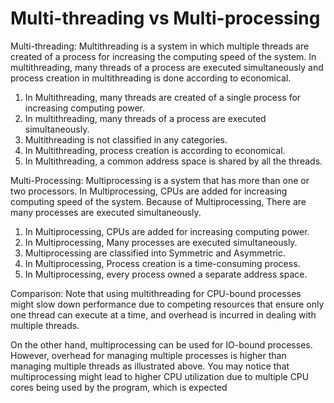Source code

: # Multi-threading vs Multi-processing


Multi-threading: Multithreading is a system in which multiple threads are created of a process for increasing the computing speed of the system. 
In multithreading, many threads of a process are executed simultaneously and process creation in multithreading is done according to economical.

1. In Multithreading, many threads are created of a single process for increasing computing power.
2.	In multithreading, many threads of a process are executed simultaneously.
3.	Multithreading is not classified in any categories.
4.	In Multithreading, process creation is according to economical.
5.	In Multithreading, a common address space is shared by all the threads.


Multi-Processing: Multiprocessing is a system that has more than one or two processors. 
In Multiprocessing, CPUs are added for increasing computing speed of the system. Because of Multiprocessing, There are many processes are executed simultaneously.

1. In Multiprocessing, CPUs are added for increasing computing power.
2.	In Multiprocessing, Many processes are executed simultaneously.	
3.	Multiprocessing are classified into Symmetric and Asymmetric.
4.	In Multiprocessing, Process creation is a time-consuming process.
5.	In Multiprocessing, every process owned a separate address space.



Comparison:
Note that using multithreading for CPU-bound processes might slow down performance due to competing resources that ensure only one thread can
execute at a time, and overhead is incurred in dealing with multiple threads.

On the other hand, multiprocessing can be used for IO-bound processes. However, overhead for managing multiple processes is higher than managing 
multiple threads as illustrated above. You may notice that multiprocessing might lead to higher CPU utilization due to multiple CPU cores being 
used by the program, which is expected

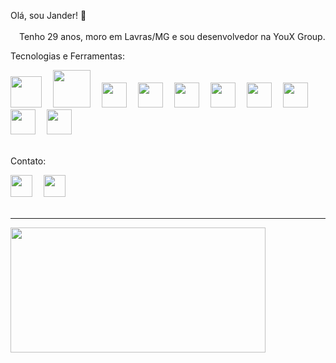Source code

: Olá, sou Jander! 👋<br><br>
 &emsp;Tenho 29 anos, moro em Lavras/MG e sou desenvolvedor na YouX Group.
 
 Tecnologias e Ferramentas:
<div>
	<img src="https://cdn.jsdelivr.net/gh/devicons/devicon/icons/spring/spring-original-wordmark.svg" width="50" height="50"/>&emsp;
	<img src="https://cdn.jsdelivr.net/gh/devicons/devicon/icons/java/java-original-wordmark.svg" width="60" height="60"/>&emsp;
	<img  src="https://cdn.jsdelivr.net/gh/devicons/devicon/icons/react/react-original-wordmark.svg" width="40" height="40"/>&emsp;
	<img src="https://cdn.jsdelivr.net/gh/devicons/devicon/icons/javascript/javascript-original.svg" width="40" height="40"/>&emsp;
	<img src="https://cdn.jsdelivr.net/gh/devicons/devicon/icons/typescript/typescript-original.svg" width="40" height="40"/>&emsp;
	<img src="https://cdn.jsdelivr.net/gh/devicons/devicon/icons/html5/html5-original.svg" width="40" height="40"/>&emsp;        
	<img src="https://cdn.jsdelivr.net/gh/devicons/devicon/icons/css3/css3-original.svg" width="40" height="40"/>&emsp;
	<img src="https://cdn.jsdelivr.net/gh/devicons/devicon/icons/git/git-original.svg" width="40" height="40"/>&emsp;
	<img src="https://cdn.jsdelivr.net/gh/devicons/devicon/icons/github/github-original.svg" width="40" height="40"/>&emsp;
	<img src="https://cdn.jsdelivr.net/gh/devicons/devicon/icons/gitlab/gitlab-original.svg" width="40" height="40"/>
</div> <br>

Contato:
<br>
<div>
	<a href="https://www.linkedin.com/in/jander-alves-07710b221/" target="_blank"><img src="https://cdn.jsdelivr.net/gh/devicons/devicon/icons/linkedin/linkedin-original.svg" width="35" height="35" target="_blank"></a>&emsp;
	<a href="https://www.instagram.com/jandergustavo/" target="_blank"><img src="https://cdn-icons-png.flaticon.com/512/1384/1384063.png" width="35" height="35" target="_blank"></a>
</div>
<br><hr>

<div>
	<a href="https://github.com/Jander94">
<!-- 	<img height="200px" width="45%" src="https://github-readme-stats.vercel.app/api?username=Jander94&show_icons=true&theme=highcontrast&include_all_commits=true&count_private=true"/>&emsp; -->
	<img height="200px" width="90%" src="https://github-readme-stats.vercel.app/api/top-langs/?username=Jander94&layout=compact&langs_count=7&theme=highcontrast"/>	
</div>
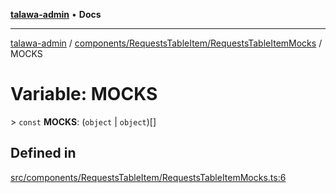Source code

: [**talawa-admin**](../../../../README.md) • **Docs**

***

[talawa-admin](../../../../modules.md) / [components/RequestsTableItem/RequestsTableItemMocks](../README.md) / MOCKS

# Variable: MOCKS

\> `const` **MOCKS**: (`object` \| `object`)[]

## Defined in

[src/components/RequestsTableItem/RequestsTableItemMocks.ts:6](https://github.com/PalisadoesFoundation/talawa-admin/blob/4bef0939e3fab4672bfd3599312195b8557e01a3/src/components/RequestsTableItem/RequestsTableItemMocks.ts#L6)
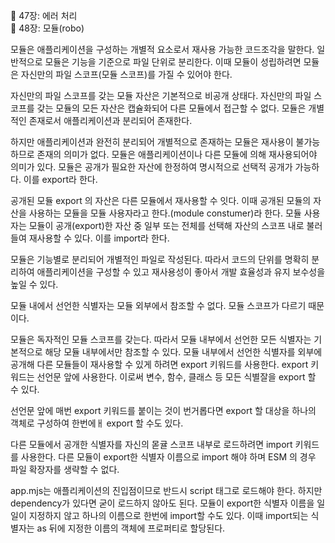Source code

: 📖 47장: 에러 처리  
📖 48장: 모듈(robo)

모듈은 애플리케이션을 구성하는 개별적 요소로서 재사용 가능한 코드조각을 말한다.
일반적으로 모듈은 기능을 기준으로 파일 단위로 분리한다.
이때 모듈이 성립하려면 모듈은 자신만의 파일 스코프(모듈 스코프)를 가질 수 있어야 한다.

자신만의 파일 스코프를 갖는 모듈 자산은 기본적으로 비공개 상태다.
자신만의 파일 스코프를 갖는 모듈의 모든 자산은 캡슐화되어 다른 모듈에서 접근할 수 없다.
모듈은 개별적인 존재로서 애플리케이션과 분리되어 존재한다.

하지만 애플리케이션과 완전히 분리되어 개별적으로 존재하는 모듈은 재사용이 불가능하므로 존재의 의미가 없다.
모듈은 애플리케이션이나 다른 모듈에 의해 재사용되어야 의미가 있다.
모듈은 공개가 필요한 자산에 한정하여 명시적으로 선택적 공개가 가능하다. 이를 export라 한다.

공개된 모듈 export 의 자산은 다른 모듈에서 재사용할 수 잇다.
이때 공개된 모듈의 자산을 사용하는 모듈을 모듈 사용자라고 한다.(module constumer)라 한다.
모듈 사용자는 모듈이 공개(export)한 자산 중 일부 또는 전체를 선택해 자산의 스코프 내로 불러 들여 재사용할 수 있다. 이를 import라 한다.

모듈은 기능별로 분리되어 개별적인 파일로 작성된다. 따라서 코드의 단위를 명확히 분리하여 애플리케이션을 구성할 수 있고 재사용성이 좋아서 개발 효율성과 유지 보수성을 높일 수 있다.

모듈 내에서 선언한 식별자는 모듈 외부에서 참조할 수 없다. 
모듈 스코프가 다르기 때문이다.


모듈은 독자적인 모듈 스코프를 갖는다.
따라서 모듈 내부에서 선언한 모든 식별자는 기본적으로 해당 모듈 내부에서만 참조할 수 있다.
모듈 내부에서 선언한 식별자를 외부에 공개해 다른 모듈들이 재사용할 수 있게 하려면 export 키워드를 사용한다.
export 키워드는 선언문 앞에 사용한다. 이로써 변수, 함수, 클래스 등 모든 식별잘을 export 할 수 있다.


선언문 앞에 매번 export 키워드를 붙이는 것이 번거롭다면 export 할 대상을 하나의 객체로 구성하여 한번에ㅐ export 할 수도 있다.


다른 모듈에서 공개한 식별자를 자신의 몯귤 스코프 내부로 로드하려면 import 키워드를 사용한다.
다른 모듈이 export한 식별자 이름으로 import 해야 하며 ESM 의 경우 파일 확장자를 생략할 수 없다.



app.mjs는 애플리케이션의 진입점이므로 반드시 script 태그로 로드해야 한다.
하지만 dependency가 있다면 굳이 로드하지 않아도 된다.
모듈이 export한 식별자 이름을 일일이 지정하지 않고 하나의 이름으로 한번에 import할 수도 있다.
이때 import되는 식별자는 as 뒤에 지정한 이름의 객체에 프로퍼티로 할당된다.











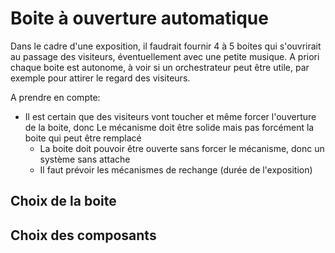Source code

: # Boite à ouverture automatique

Dans le cadre d'une exposition, il faudrait fournir 4 à 5 boites qui s'ouvrirait au passage des visiteurs, éventuellement avec une petite musique.
A priori chaque boite est autonome, à voir si un orchestrateur peut être utile, par exemple pour attirer le regard des visiteurs.

A prendre en compte:
- Il est certain que des visiteurs vont toucher et même forcer l'ouverture de la boite, donc
 Le mécanisme doit être solide mais pas forcément la boite qui peut être remplacé
   - La boite doit pouvoir être ouverte sans forcer le mécanisme, donc un système sans attache
   - Il faut prévoir les mécanismes de rechange (durée de l'exposition)


## Choix de la boite


## Choix des composants





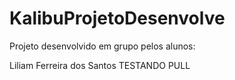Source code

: # KalibuProjetoDesenvolve
Projeto desenvolvido em grupo pelos alunos:

Liliam Ferreira dos Santos
TESTANDO PULL
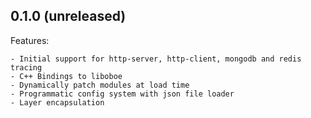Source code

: ## 0.1.0 (unreleased)

Features:

	- Initial support for http-server, http-client, mongodb and redis tracing
	- C++ Bindings to liboboe
	- Dynamically patch modules at load time
	- Programmatic config system with json file loader
	- Layer encapsulation
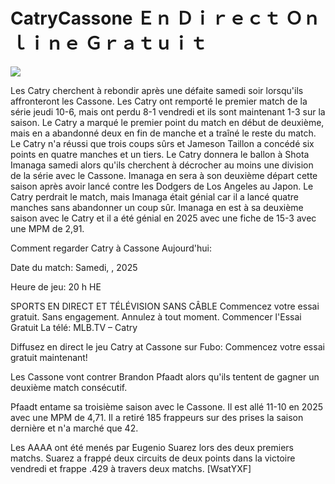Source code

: # CatryCassone Ｅｎ Ｄｉｒｅｃｔ Ｏｎｌｉｎｅ Ｇｒａｔｕｉｔ  
  
  
[![](https://i.imgur.com/qSNzIqt.png)](https://movie.rssnews.media/HRbKZDt.php)  
  
Les Catry cherchent à rebondir après une défaite samedi soir lorsqu'ils affronteront les Cassone. Les Catry ont remporté le premier match de la série jeudi 10-6, mais ont perdu 8-1 vendredi et ils sont maintenant 1-3 sur la saison. Le Catry a marqué le premier point du match en début de deuxième, mais en a abandonné deux en fin de manche et a traîné le reste du match. Le Catry n'a réussi que trois coups sûrs et Jameson Taillon a concédé six points en quatre manches et un tiers. Le Catry donnera le ballon à Shota Imanaga samedi alors qu'ils cherchent à décrocher au moins une division de la série avec le Cassone. Imanaga en sera à son deuxième départ cette saison après avoir lancé contre les Dodgers de Los Angeles au Japon. Le Catry perdrait le match, mais Imanaga était génial car il a lancé quatre manches sans abandonner un coup sûr. Imanaga en est à sa deuxième saison avec le Catry et il a été génial en 2025 avec une fiche de 15-3 avec une MPM de 2,91.

Comment regarder Catry à Cassone Aujourd'hui:

Date du match: Samedi, , 2025

Heure de jeu: 20 h HE

SPORTS EN DIRECT ET TÉLÉVISION SANS CÂBLE
Commencez votre essai gratuit. Sans engagement. Annulez à tout moment.
Commencer l'Essai Gratuit
La télé: MLB.TV – Catry

Diffusez en direct le jeu Catry at Cassone sur Fubo: Commencez votre essai gratuit maintenant!

Les Cassone vont contrer Brandon Pfaadt alors qu'ils tentent de gagner un deuxième match consécutif.

Pfaadt entame sa troisième saison avec le Cassone. Il est allé 11-10 en 2025 avec une MPM de 4,71. Il a retiré 185 frappeurs sur des prises la saison dernière et n'a marché que 42.

Les AAAA ont été menés par Eugenio Suarez lors des deux premiers matchs. Suarez a frappé deux circuits de deux points dans la victoire vendredi et frappe .429 à travers deux matchs. [WsatYXF]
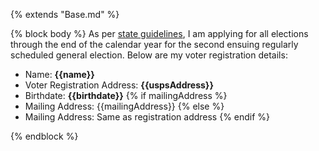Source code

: {% extends "Base.md" %}

{% block body %}
As per [state guidelines](https://dos.myflorida.com/elections/for-voters/voting/vote-by-mail/), I am applying for all elections through the end of the calendar year for the second ensuing regularly scheduled general election.
Below are my voter registration details:

- Name: **{{name}}**
- Voter Registration Address: **{{uspsAddress}}**
- Birthdate: **{{birthdate}}**
{% if mailingAddress %}
- Mailing Address: {{mailingAddress}}
{% else %}
- Mailing Address: Same as registration address
{% endif %}

{% endblock %}
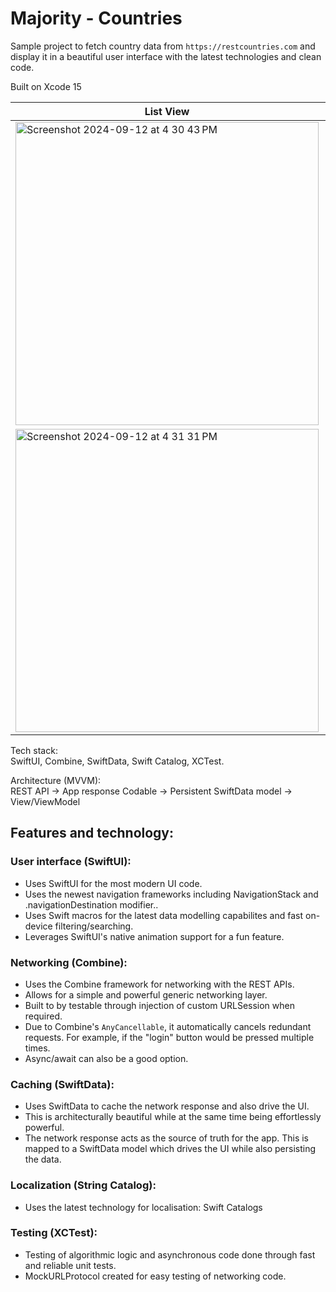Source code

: # Majority - Countries

Sample project to fetch country data from `https://restcountries.com` and display it in a beautiful user interface with the latest technologies and clean code.

Built on Xcode 15

| List View  | Detail View |
| ------------- | ------------- |
| <img width="485" alt="Screenshot 2024-09-12 at 4 30 43 PM" src="https://github.com/user-attachments/assets/af779ede-caa4-4ab2-9f98-7c418f3badb8">  |  <img width="485" alt="Screenshot 2024-09-12 at 4 37 48 PM" src="https://github.com/user-attachments/assets/35f8c74a-5328-4961-8976-75cb67224240"> |
|  <img width="485" alt="Screenshot 2024-09-12 at 4 31 31 PM" src="https://github.com/user-attachments/assets/db79081d-9b48-48d3-a1db-0726940ec3f0">  |  <img width="485" alt="image" src="https://github.com/user-attachments/assets/254c0884-3af7-4071-ba85-20bfc9440569"> |

Tech stack:  
SwiftUI, Combine, SwiftData, Swift Catalog, XCTest.

Architecture (MVVM):  
REST API -> App response Codable -> Persistent SwiftData model -> View/ViewModel

## Features and technology:

### User interface (SwiftUI):
- Uses SwiftUI for the most modern UI code.
- Uses the newest navigation frameworks including NavigationStack and .navigationDestination modifier..
- Uses Swift macros for the latest data modelling capabilites and fast on-device filtering/searching.
- Leverages SwiftUI's native animation support for a fun feature.

### Networking (Combine):
- Uses the Combine framework for networking with the REST APIs.
- Allows for a simple and powerful generic networking layer.
- Built to by testable through injection of custom URLSession when required.
- Due to Combine's `AnyCancellable`, it automatically cancels redundant requests. For example, if the "login" button would be pressed multiple times.
- Async/await can also be a good option.

### Caching (SwiftData):
- Uses SwiftData to cache the network response and also drive the UI.
- This is architecturally beautiful while at the same time being effortlessly powerful.
- The network response acts as the source of truth for the app. This is mapped to a SwiftData model which drives the UI while also persisting the data.

### Localization (String Catalog):
- Uses the latest technology for localisation: Swift Catalogs

### Testing (XCTest):
- Testing of algorithmic logic and asynchronous code done through fast and reliable unit tests.
- MockURLProtocol created for easy testing of networking code.
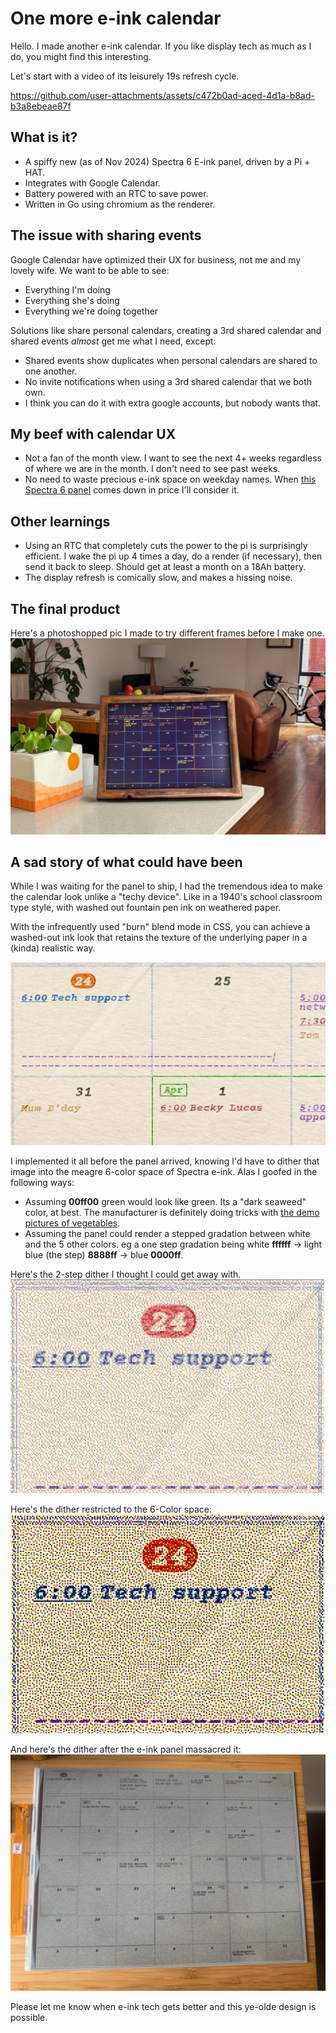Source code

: # One more e-ink calendar
Hello. I made another e-ink calendar. If you like display tech as much as I do, you might find this interesting.

Let's start with a video of its leisurely 19s refresh cycle.

https://github.com/user-attachments/assets/c472b0ad-aced-4d1a-b8ad-b3a8ebeae87f


## What is it?
- A spiffy new (as of Nov 2024) Spectra 6 E-ink panel, driven by a Pi + HAT.
- Integrates with Google Calendar.
- Battery powered with an RTC to save power.
- Written in Go using chromium as the renderer.

## The issue with sharing events
Google Calendar have optimized their UX for business, not me and my lovely wife.
We want to be able to see:
- Everything I'm doing
- Everything she's doing
- Everything we're doing together

Solutions like share personal calendars, creating a 3rd shared calendar and shared events _almost_ get me what I need, except:
- Shared events show duplicates when personal calendars are shared to one another.
- No invite notifications when using a 3rd shared calendar that we both own.
- I think you can do it with extra google accounts, but nobody wants that.

## My beef with calendar UX
- Not a fan of the month view. I want to see the next 4+ weeks regardless of where we are in the month. I don't need to see past weeks.
- No need to waste precious e-ink space on weekday names. When [this Spectra 6 panel](https://buy-lcd.com/products/gdep253c02) comes down in price I'll consider it.

## Other learnings
- Using an RTC that completely cuts the power to the pi is surprisingly efficient. I wake the pi up 4 times a day, do a render (if necessary), then send it back to sleep. Should get at least a month on a 18Ah battery.
- The display refresh is comically slow, and makes a hissing noise.

## The final product
Here's a photoshopped pic I made to try different frames before I make one.
![photoshopped render](/img/render.jpg)

## A sad story of what could have been
While I was waiting for the panel to ship, I had the tremendous idea to make the calendar look unlike a "techy device". Like in a 1940's school classroom type style, with washed out fountain pen ink on weathered paper.

With the infrequently used "burn" blend mode in CSS, you can achieve a washed-out ink look that retains the texture of the underlying paper in a (kinda) realistic way.

![web render](/img/paper-full-color-cropped.png)

I implemented it all before the panel arrived, knowing I'd have to dither that image into the meagre 6-color space of Spectra e-ink. Alas I goofed in the following ways:
- Assuming **00ff00** green would look like green. Its a "dark seaweed" color, at best. The manufacturer is definitely doing tricks with [the demo pictures of vegetables](https://img201.yun300.cn/repository/image/c048f814-6525-4e4d-a2d0-cd9d67d80459.jpg_640xaf.jpg?tenantId=160096&viewType=1&k=1734319076000).
- Assuming the panel could render a stepped gradation between white and the 5 other colors. eg a one step gradation being white **ffffff** → light blue (the step) **8888ff** → blue **0000ff**.

Here's the 2-step dither I thought I could get away with.
![2 step render](/img/dither-2.png)

Here's the dither restricted to the 6-Color space:
![0 step render](/img/dither-1.png)

And here's the dither after the e-ink panel massacred it:
![massacred render](/img/massacred.jpeg)

Please let me know when e-ink tech gets better and this ye-olde design is possible.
.....
What to produce:
Filter the entries and keep only the lines holding "washed".

Written response:
While I was waiting for the panel to ship, I had the tremendous idea to make the calendar look unlike a "techy device". Like in a 1940's school classroom type style, with washed out fountain pen ink on weathered paper.
With the infrequently used "burn" blend mode in CSS, you can achieve a washed-out ink look that retains the texture of the underlying paper in a (kinda) realistic way.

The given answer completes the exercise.